1981 erwarben Bärbel und Wolfgang Schlags das Anwesen, dass unter Denkmalschutz steht. Die Wiederherstellung - eine Mammutaufgabe, mussten doch Kapelle, Wohnhaus, Hof und Garten komplett renoviert und auch die Reste der Wirtschaftsgebäude gesichert werden, die vermutlich durch Bombenangriffe teilweise zerstört waren.

Mit großer Sorgfalt wurde das ganze Anwesen liebevoll restauriert. Ein bis heute ständig laufender Prozess, denn immer wieder muss etwas gesichert, erneuert oder ergänzt werden.

Und auch die neuerlich durchgeführten Restaurierungsarbeiten hatten es in sich. Doch mit Unterstützung der Denkmalbehörden und dem Einsatz versierter Handwerker und Restauratoren wurde der Erhalt der historischen Anlage auf lange Zeit gesichert.

Die kompletten ehemaligen Wirtschaftsgebäude wurden in einem großen Kraftakt innen freigelegt. Dabei fiel auf, dass eine der mit Efeu berankten Giebelwände instabil ist. Leider musste sie abgetragen werden, um größere Schäden zu vermeiden.
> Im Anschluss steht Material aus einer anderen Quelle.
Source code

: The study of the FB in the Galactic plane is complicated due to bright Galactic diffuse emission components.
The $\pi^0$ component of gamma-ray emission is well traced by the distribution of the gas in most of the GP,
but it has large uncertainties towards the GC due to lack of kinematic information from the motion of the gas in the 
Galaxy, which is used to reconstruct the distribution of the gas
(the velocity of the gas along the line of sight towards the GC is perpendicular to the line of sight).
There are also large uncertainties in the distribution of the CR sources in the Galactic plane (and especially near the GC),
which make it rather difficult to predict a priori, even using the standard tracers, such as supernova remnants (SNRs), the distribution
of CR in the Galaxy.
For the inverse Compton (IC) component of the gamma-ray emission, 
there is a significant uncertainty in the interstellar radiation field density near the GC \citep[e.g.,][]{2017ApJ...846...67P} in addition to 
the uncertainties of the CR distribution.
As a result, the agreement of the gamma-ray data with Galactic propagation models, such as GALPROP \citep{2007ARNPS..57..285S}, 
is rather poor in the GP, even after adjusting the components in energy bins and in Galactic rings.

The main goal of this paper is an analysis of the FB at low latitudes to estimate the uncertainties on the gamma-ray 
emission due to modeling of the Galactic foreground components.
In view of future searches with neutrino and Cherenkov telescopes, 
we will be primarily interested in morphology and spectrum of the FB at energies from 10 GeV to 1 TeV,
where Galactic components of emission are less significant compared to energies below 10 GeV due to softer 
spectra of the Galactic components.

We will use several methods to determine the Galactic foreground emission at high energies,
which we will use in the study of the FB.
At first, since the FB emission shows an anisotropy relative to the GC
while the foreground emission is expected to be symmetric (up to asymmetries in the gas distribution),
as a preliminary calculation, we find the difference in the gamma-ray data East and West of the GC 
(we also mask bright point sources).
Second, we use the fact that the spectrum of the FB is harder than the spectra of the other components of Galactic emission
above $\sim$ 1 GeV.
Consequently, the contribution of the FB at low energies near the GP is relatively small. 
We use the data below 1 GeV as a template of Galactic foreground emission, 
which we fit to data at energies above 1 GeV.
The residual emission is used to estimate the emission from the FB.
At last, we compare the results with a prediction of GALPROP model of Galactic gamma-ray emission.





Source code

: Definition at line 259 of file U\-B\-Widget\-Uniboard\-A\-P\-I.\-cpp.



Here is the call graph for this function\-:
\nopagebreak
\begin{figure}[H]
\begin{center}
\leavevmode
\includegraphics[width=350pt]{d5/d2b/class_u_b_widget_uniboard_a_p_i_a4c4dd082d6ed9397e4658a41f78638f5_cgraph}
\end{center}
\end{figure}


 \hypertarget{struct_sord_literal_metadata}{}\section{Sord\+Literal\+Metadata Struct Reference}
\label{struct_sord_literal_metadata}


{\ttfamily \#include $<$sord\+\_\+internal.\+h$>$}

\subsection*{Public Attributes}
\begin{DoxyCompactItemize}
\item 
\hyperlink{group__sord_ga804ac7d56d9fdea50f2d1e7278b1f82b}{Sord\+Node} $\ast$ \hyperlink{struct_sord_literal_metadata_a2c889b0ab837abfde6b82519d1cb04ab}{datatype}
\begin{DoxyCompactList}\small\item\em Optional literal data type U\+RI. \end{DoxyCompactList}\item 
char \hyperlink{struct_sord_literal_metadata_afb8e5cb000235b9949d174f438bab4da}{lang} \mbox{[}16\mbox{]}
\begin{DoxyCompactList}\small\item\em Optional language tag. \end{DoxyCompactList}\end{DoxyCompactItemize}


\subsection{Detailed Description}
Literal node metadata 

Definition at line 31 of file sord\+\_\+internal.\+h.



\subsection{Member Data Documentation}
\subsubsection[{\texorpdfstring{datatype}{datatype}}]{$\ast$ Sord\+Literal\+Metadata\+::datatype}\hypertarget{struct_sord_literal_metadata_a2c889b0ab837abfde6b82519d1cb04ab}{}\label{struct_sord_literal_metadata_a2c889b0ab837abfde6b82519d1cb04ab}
Zur Sicherung des Restbestandes wurden die Mauerkronen mit einer Trassmörtelmischung abgedeckt, um Witterungseinflüsse abzuhalten.

Bei den Arbeiten wurde ein Gewölbe innerhalb des Gebäudes gefunden und gesichert.

Gewände wurden teilweise erneuert, andere Eichenbalken, die als als Torstürze dienten, weil der Bestand verrottet war, eingezogen.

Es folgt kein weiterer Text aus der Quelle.